En certains endroits reculés de la planète, il est fréquent de vivre plus de 100 ans. C’est ainsi que les habitants de l’Himalaya vivraient plus longtemps, plus joyeux et en meilleure santé que la plupart des occidentaux. Sans cancer du foie, sans diabète, sans maladie de coeur, sans problèmes de cholestérol, sans arthrite, sans dépression et sans dysfonctionnement sexuel.

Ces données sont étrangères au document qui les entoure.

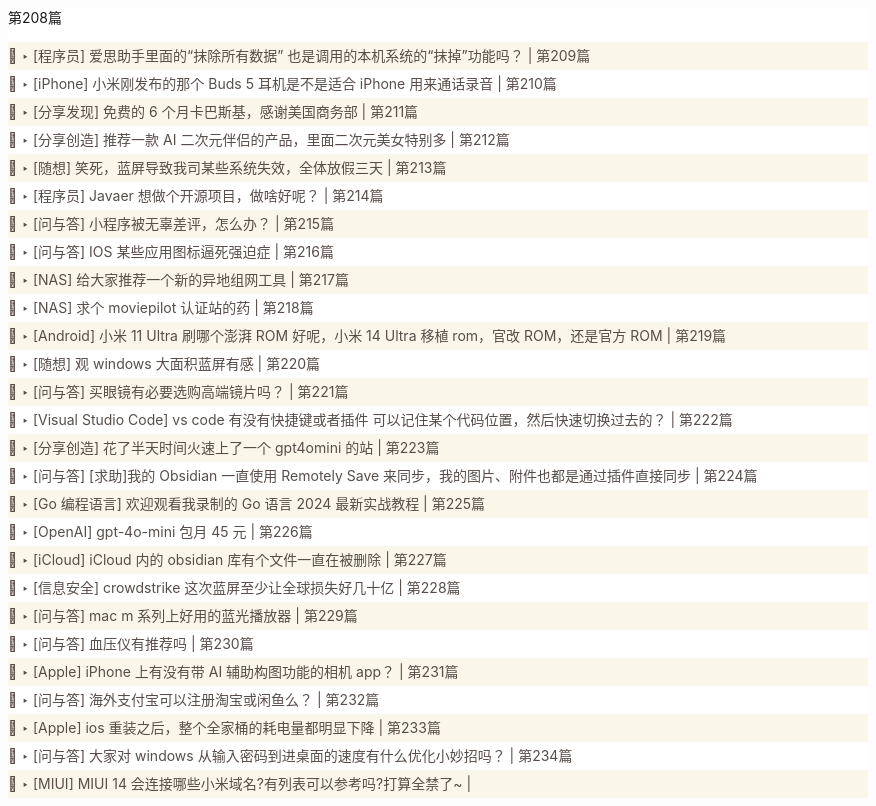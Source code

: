 第208篇</a></div><div style='line-height:3;background-color:#FAF6EA;' ><a href='https://www.v2ex.com/t/1058727#reply0' style="line-height:2;text-decoration:none;display:block;color:#584D49;">🌈 ‣ [程序员] 爱思助手里面的“抹除所有数据” 也是调用的本机系统的“抹掉”功能吗？ | 第209篇</a></div><div style='line-height:3;' ><a href='https://www.v2ex.com/t/1058726#reply3' style="line-height:2;text-decoration:none;display:block;color:#584D49;">🌈 ‣ [iPhone] 小米刚发布的那个 Buds 5 耳机是不是适合 iPhone 用来通话录音 | 第210篇</a></div><div style='line-height:3;background-color:#FAF6EA;' ><a href='https://www.v2ex.com/t/1058725#reply9' style="line-height:2;text-decoration:none;display:block;color:#584D49;">🌈 ‣ [分享发现] 免费的 6 个月卡巴斯基，感谢美国商务部 | 第211篇</a></div><div style='line-height:3;' ><a href='https://www.v2ex.com/t/1058724#reply0' style="line-height:2;text-decoration:none;display:block;color:#584D49;">🌈 ‣ [分享创造] 推荐一款 AI 二次元伴侣的产品，里面二次元美女特别多 | 第212篇</a></div><div style='line-height:3;background-color:#FAF6EA;' ><a href='https://www.v2ex.com/t/1058723#reply0' style="line-height:2;text-decoration:none;display:block;color:#584D49;">🌈 ‣ [随想] 笑死，蓝屏导致我司某些系统失效，全体放假三天 | 第213篇</a></div><div style='line-height:3;' ><a href='https://www.v2ex.com/t/1058722#reply9' style="line-height:2;text-decoration:none;display:block;color:#584D49;">🌈 ‣ [程序员] Javaer 想做个开源项目，做啥好呢？ | 第214篇</a></div><div style='line-height:3;background-color:#FAF6EA;' ><a href='https://www.v2ex.com/t/1058721#reply0' style="line-height:2;text-decoration:none;display:block;color:#584D49;">🌈 ‣ [问与答] 小程序被无辜差评，怎么办？ | 第215篇</a></div><div style='line-height:3;' ><a href='https://www.v2ex.com/t/1058720#reply2' style="line-height:2;text-decoration:none;display:block;color:#584D49;">🌈 ‣ [问与答] IOS 某些应用图标逼死强迫症 | 第216篇</a></div><div style='line-height:3;background-color:#FAF6EA;' ><a href='https://www.v2ex.com/t/1058719#reply10' style="line-height:2;text-decoration:none;display:block;color:#584D49;">🌈 ‣ [NAS] 给大家推荐一个新的异地组网工具 | 第217篇</a></div><div style='line-height:3;' ><a href='https://www.v2ex.com/t/1058718#reply2' style="line-height:2;text-decoration:none;display:block;color:#584D49;">🌈 ‣ [NAS] 求个 moviepilot 认证站的药 | 第218篇</a></div><div style='line-height:3;background-color:#FAF6EA;' ><a href='https://www.v2ex.com/t/1058717#reply4' style="line-height:2;text-decoration:none;display:block;color:#584D49;">🌈 ‣ [Android] 小米 11 Ultra 刷哪个澎湃 ROM 好呢，小米 14 Ultra 移植 rom，官改 ROM，还是官方 ROM | 第219篇</a></div><div style='line-height:3;' ><a href='https://www.v2ex.com/t/1058716#reply15' style="line-height:2;text-decoration:none;display:block;color:#584D49;">🌈 ‣ [随想] 观 windows 大面积蓝屏有感 | 第220篇</a></div><div style='line-height:3;background-color:#FAF6EA;' ><a href='https://www.v2ex.com/t/1058715#reply7' style="line-height:2;text-decoration:none;display:block;color:#584D49;">🌈 ‣ [问与答] 买眼镜有必要选购高端镜片吗？ | 第221篇</a></div><div style='line-height:3;' ><a href='https://www.v2ex.com/t/1058714#reply1' style="line-height:2;text-decoration:none;display:block;color:#584D49;">🌈 ‣ [Visual Studio Code] vs code 有没有快捷键或者插件 可以记住某个代码位置，然后快速切换过去的？ | 第222篇</a></div><div style='line-height:3;background-color:#FAF6EA;' ><a href='https://www.v2ex.com/t/1058713#reply0' style="line-height:2;text-decoration:none;display:block;color:#584D49;">🌈 ‣ [分享创造] 花了半天时间火速上了一个 gpt4omini 的站 | 第223篇</a></div><div style='line-height:3;' ><a href='https://www.v2ex.com/t/1058712#reply4' style="line-height:2;text-decoration:none;display:block;color:#584D49;">🌈 ‣ [问与答] [求助]我的 Obsidian 一直使用 Remotely Save 来同步，我的图片、附件也都是通过插件直接同步 | 第224篇</a></div><div style='line-height:3;background-color:#FAF6EA;' ><a href='https://www.v2ex.com/t/1058711#reply5' style="line-height:2;text-decoration:none;display:block;color:#584D49;">🌈 ‣ [Go 编程语言] 欢迎观看我录制的 Go 语言 2024 最新实战教程 | 第225篇</a></div><div style='line-height:3;' ><a href='https://www.v2ex.com/t/1058710#reply0' style="line-height:2;text-decoration:none;display:block;color:#584D49;">🌈 ‣ [OpenAI] gpt-4o-mini 包月 45 元 | 第226篇</a></div><div style='line-height:3;background-color:#FAF6EA;' ><a href='https://www.v2ex.com/t/1058709#reply1' style="line-height:2;text-decoration:none;display:block;color:#584D49;">🌈 ‣ [iCloud] iCloud 内的 obsidian 库有个文件一直在被删除 | 第227篇</a></div><div style='line-height:3;' ><a href='https://www.v2ex.com/t/1058707#reply28' style="line-height:2;text-decoration:none;display:block;color:#584D49;">🌈 ‣ [信息安全] crowdstrike 这次蓝屏至少让全球损失好几十亿 | 第228篇</a></div><div style='line-height:3;background-color:#FAF6EA;' ><a href='https://www.v2ex.com/t/1058706#reply2' style="line-height:2;text-decoration:none;display:block;color:#584D49;">🌈 ‣ [问与答] mac m 系列上好用的蓝光播放器 | 第229篇</a></div><div style='line-height:3;' ><a href='https://www.v2ex.com/t/1058705#reply2' style="line-height:2;text-decoration:none;display:block;color:#584D49;">🌈 ‣ [问与答] 血压仪有推荐吗 | 第230篇</a></div><div style='line-height:3;background-color:#FAF6EA;' ><a href='https://www.v2ex.com/t/1058704#reply0' style="line-height:2;text-decoration:none;display:block;color:#584D49;">🌈 ‣ [Apple] iPhone 上有没有带 AI 辅助构图功能的相机 app？ | 第231篇</a></div><div style='line-height:3;' ><a href='https://www.v2ex.com/t/1058703#reply4' style="line-height:2;text-decoration:none;display:block;color:#584D49;">🌈 ‣ [问与答] 海外支付宝可以注册淘宝或闲鱼么？ | 第232篇</a></div><div style='line-height:3;background-color:#FAF6EA;' ><a href='https://www.v2ex.com/t/1058702#reply0' style="line-height:2;text-decoration:none;display:block;color:#584D49;">🌈 ‣ [Apple] ios 重装之后，整个全家桶的耗电量都明显下降 | 第233篇</a></div><div style='line-height:3;' ><a href='https://www.v2ex.com/t/1058701#reply16' style="line-height:2;text-decoration:none;display:block;color:#584D49;">🌈 ‣ [问与答] 大家对 windows 从输入密码到进桌面的速度有什么优化小妙招吗？ | 第234篇</a></div><div style='line-height:3;background-color:#FAF6EA;' ><a href='https://www.v2ex.com/t/1058700#reply2' style="line-height:2;text-decoration:none;display:block;color:#584D49;">🌈 ‣ [MIUI] MIUI 14 会连接哪些小米域名?有列表可以参考吗?打算全禁了~ |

A notre époque régie par les antibiotiques et la cortisone, qui font quelques fois payer bien cher leur relative efficacité, notre système immunitaire, exposé à de nombreux facteurs de stress, a besoin de soutiens cibles et naturels, pour remplir sa fonction protectrice contre les poisons et rayons nocifs auxquels sont soumis notre alimentation et environnement.
Selon la majorité des Paléoanthropologistes, l’homme moderne s’est développé en Afrique, il y a entre 100.000 et 300.000 ans. Pendant ces 100.000 dernières années, ces experts croient que la biologie humaine n’a pas évolué de manière significative.
En conséquence ils affirment que nos besoins alimentaires sont dictés plus parce que nos ancêtres ont mangé que par les nourritures que nous mangeons aujourd’hui. Certains aliments de nos ancêtres ont totalement disparu dans notre régime moderne.